Él se secó el sudor de la frente con el puño de su manga y desprendía un fuerte olor a medicina.
Para no ser el hazmerreír de los extraños, la Señora Gu se recompuso rápidamente.
Al encarar al Viejo Médico Li, adoptó el aire altivo y soberbio de una vieja consorte.
—Doctor, ¿cómo está el brazo herido del Marqués?
Cuando su voz se oyó, la Señora Gu se dio cuenta de que sonaba muy ronca, áspera y vieja.
El Viejo Médico Li se inclinó respetuosamente ante la Señora Gu y dijo: —Señora, el hombro derecho del Marqués está bien, solo que está dislocado.
Ya se lo he vuelto a colocar.
La Señora Gu acababa de soltar un suspiro de alivio cuando oyó al Viejo Médico Li decir otro «pero» tras tomar aire profundamente.
El corazón de la Señora Gu volvió a dar un vuelco.
—Pero —dijo el Viejo Médico Li con un suspiro—, el hueso del antebrazo derecho del Marqués está completamente roto.
Acabo de recolocarle el hueso roto al Marqués.
Como dice el refrán, una fractura tarda cien días en sanar.
Para que este hueso vuelva a soldar, probablemente tardará de tres a cuatro meses en recuperarse.
E incluso si se recupera, me temo que no podrá volver a sostener un sable en el futuro.

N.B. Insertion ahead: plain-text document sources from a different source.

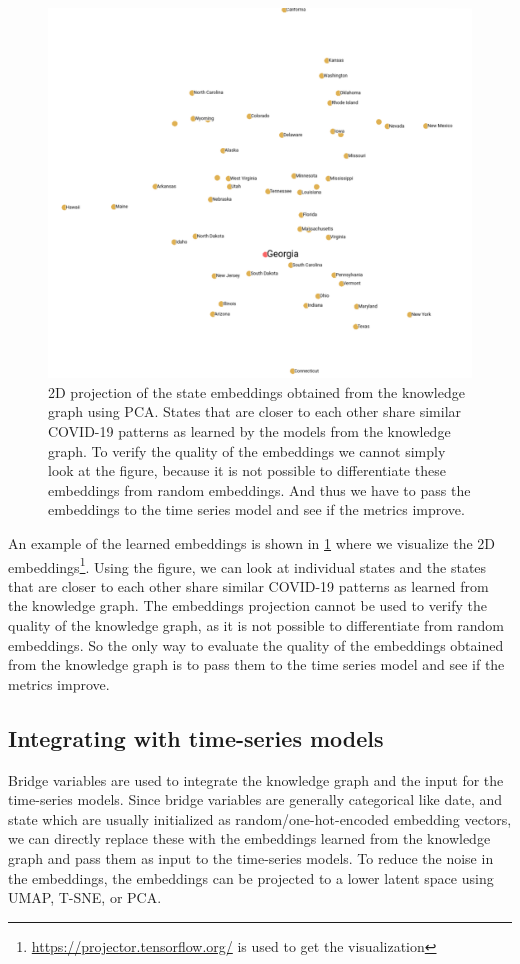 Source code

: \documentclass[11pt,twocolumn,letterpaper]{article}
\begin{document}
\begin{figure}
\centering
\includegraphics[width=\linewidth]{images/embeddings.png}
\caption{2D projection of the state embeddings obtained from the knowledge graph using PCA. States that are closer to each other share similar COVID-19 patterns as learned by the models from the knowledge graph. To verify the quality of the  embeddings we cannot simply look at the figure, because it is not possible to differentiate these embeddings from random embeddings. And thus we have to pass the embeddings to the time series model and see if the metrics improve.}
\label{figure4}
\end{figure}

An example of the learned embeddings is shown in \cref{figure4} where we visualize the 2D embeddings\footnote{\href{https://projector.tensorflow.org/}{https://projector.tensorflow.org/} is used to get the visualization}. Using the figure, we can look at individual states and the states that are closer to each other share similar COVID-19 patterns as learned from the knowledge graph. The embeddings projection cannot be used to verify the quality of the knowledge graph, as it is not possible to differentiate from random embeddings. So the only way to evaluate the quality of the embeddings obtained from the knowledge graph is to pass them to the time series model and see if the metrics improve.

\subsection{Integrating with time-series models}
Bridge variables are used to integrate the knowledge graph and the input for the time-series models. Since bridge variables are generally categorical like date, and state which are usually initialized as random/one-hot-encoded embedding vectors, we can directly replace these with the embeddings learned from the knowledge graph and pass them as input to the time-series models. To reduce the noise in the embeddings, the embeddings can be projected to a lower latent space using UMAP, T-SNE, or PCA.
\end{document}
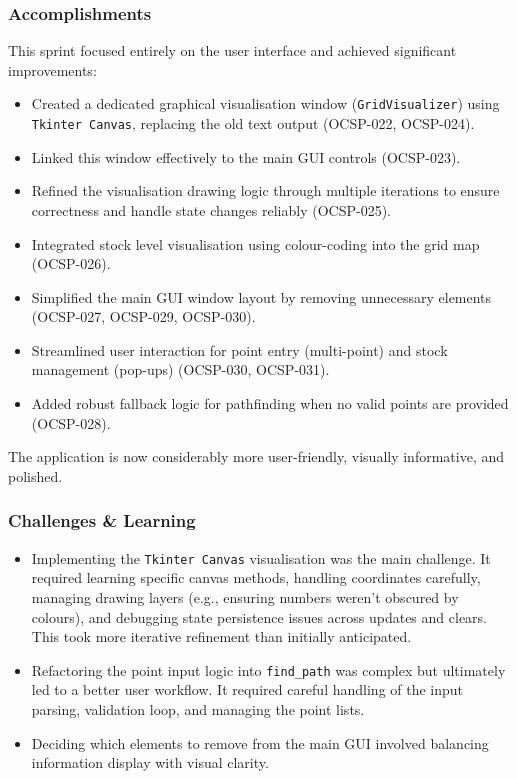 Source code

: \subsubsection{Accomplishments}
This sprint focused entirely on the user interface and achieved significant improvements:
\begin{itemize}
	\item Created a dedicated graphical visualisation window (\verb|GridVisualizer|) using \verb|Tkinter Canvas|, replacing the old text output (OCSP-022, OCSP-024).
	\item Linked this window effectively to the main GUI controls (OCSP-023).
	\item Refined the visualisation drawing logic through multiple iterations to ensure correctness and handle state changes reliably (OCSP-025).
	\item Integrated stock level visualisation using colour-coding into the grid map (OCSP-026).
	\item Simplified the main GUI window layout by removing unnecessary elements (OCSP-027, OCSP-029, OCSP-030).
	\item Streamlined user interaction for point entry (multi-point) and stock management (pop-ups) (OCSP-030, OCSP-031).
	\item Added robust fallback logic for pathfinding when no valid points are provided (OCSP-028).
\end{itemize}
The application is now considerably more user-friendly, visually informative, and polished.

\subsubsection{Challenges \& Learning}
\begin{itemize}
	\item Implementing the \verb|Tkinter Canvas| visualisation was the main challenge. It required learning specific canvas methods, handling coordinates carefully, managing drawing layers (e.g., ensuring numbers weren't obscured by colours), and debugging state persistence issues across updates and clears. This took more iterative refinement than initially anticipated.
	\item Refactoring the point input logic into \verb|find_path| was complex but ultimately led to a better user workflow. It required careful handling of the input parsing, validation loop, and managing the point lists.
	\item Deciding which elements to remove from the main GUI involved balancing information display with visual clarity.
\end{itemize}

En realidad, el Viejo Médico Li estaba siendo algo diplomático.
Solo dijo que la mano derecha de Gu Jian no podría danzar con sables y espadas en el futuro.
De hecho, según sus décadas de experiencia médica, la mano derecha de Gu Jian probablemente no podría ejercer ninguna fuerza en el futuro, e incluso le resultaría difícil escribir.
—¡¿Qué ha dicho?!
La Señora Gu alzó la voz inconscientemente, como si la hubiera fulminado un rayo.
La Residencia del Marqués de Dingyuan fue fundada sobre méritos marciales.
Gu Jian era ahora el subcomandante en jefe.
Ahora que su mano estaba rota y no podía sostener un sable, era el equivalente a un lisiado.
¡¿Cómo podría permanecer en el ejército?!
Una vez que Gu Jian dejara el ejército, a su Residencia del Marqués de Dingyuan solo le quedaría un título vacío y una fachada pretenciosa.
El corazón de la Señora Gu dio un vuelco.
Le dolía el corazón por su segundo hijo, pero también sentía un frío glacial.
Antes de que el Viejo Médico Li pudiera decir algo, la voz aguda de la Señora Wang fue la primera en resonar.
—Madre, ese matasanos se ha atrevido a decir que la mano del Marqués está… lisiada.
La Señora Wang salió del gabinete de jade con los ojos enrojecidos.
Sin ver a nadie más, lloró con amargura ante la Señora Gu, sin rastro de la elegancia y dignidad que la caracterizaban.